INFORMATION SHOWN below:
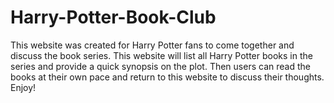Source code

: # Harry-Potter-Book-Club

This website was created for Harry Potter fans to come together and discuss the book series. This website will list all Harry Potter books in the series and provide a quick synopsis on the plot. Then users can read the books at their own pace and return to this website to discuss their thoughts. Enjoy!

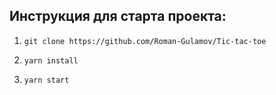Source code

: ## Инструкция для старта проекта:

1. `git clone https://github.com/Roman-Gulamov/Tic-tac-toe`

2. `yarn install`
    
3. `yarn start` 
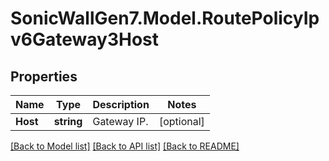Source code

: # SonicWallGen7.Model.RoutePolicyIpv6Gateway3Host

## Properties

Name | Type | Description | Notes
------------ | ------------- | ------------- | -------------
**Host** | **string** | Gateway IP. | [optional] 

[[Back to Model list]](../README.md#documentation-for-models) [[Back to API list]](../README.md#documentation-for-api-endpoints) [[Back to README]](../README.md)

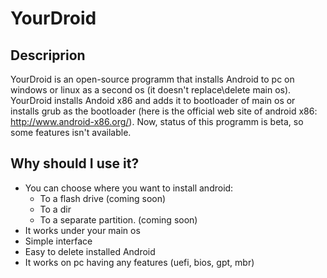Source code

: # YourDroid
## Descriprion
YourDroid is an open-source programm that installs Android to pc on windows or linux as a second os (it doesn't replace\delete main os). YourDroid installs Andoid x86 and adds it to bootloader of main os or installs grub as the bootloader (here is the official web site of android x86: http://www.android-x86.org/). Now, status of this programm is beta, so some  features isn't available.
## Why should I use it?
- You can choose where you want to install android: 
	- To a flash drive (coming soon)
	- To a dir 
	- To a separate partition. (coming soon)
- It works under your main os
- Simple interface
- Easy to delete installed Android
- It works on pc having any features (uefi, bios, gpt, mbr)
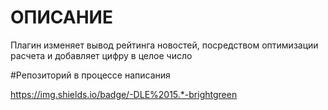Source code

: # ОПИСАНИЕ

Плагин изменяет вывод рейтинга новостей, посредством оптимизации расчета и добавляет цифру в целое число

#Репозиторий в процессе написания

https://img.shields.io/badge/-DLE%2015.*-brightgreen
End of INFORMATION SHOWN.
The lines holding the word "this" are the answer. Pull them out of the records and copy them.

__WRITTEN RESPONSE__.
This website was created for Harry Potter fans to come together and discuss the book series. This website will list all Harry Potter books in the series and provide a quick synopsis on the plot. Then users can read the books at their own pace and return to this website to discuss their thoughts. Enjoy!
YourDroid is an open-source programm that installs Android to pc on windows or linux as a second os (it doesn't replace\delete main os). YourDroid installs Andoid x86 and adds it to bootloader of main os or installs grub as the bootloader (here is the official web site of android x86: http://www.android-x86.org/). Now, status of this programm is beta, so some  features isn't available.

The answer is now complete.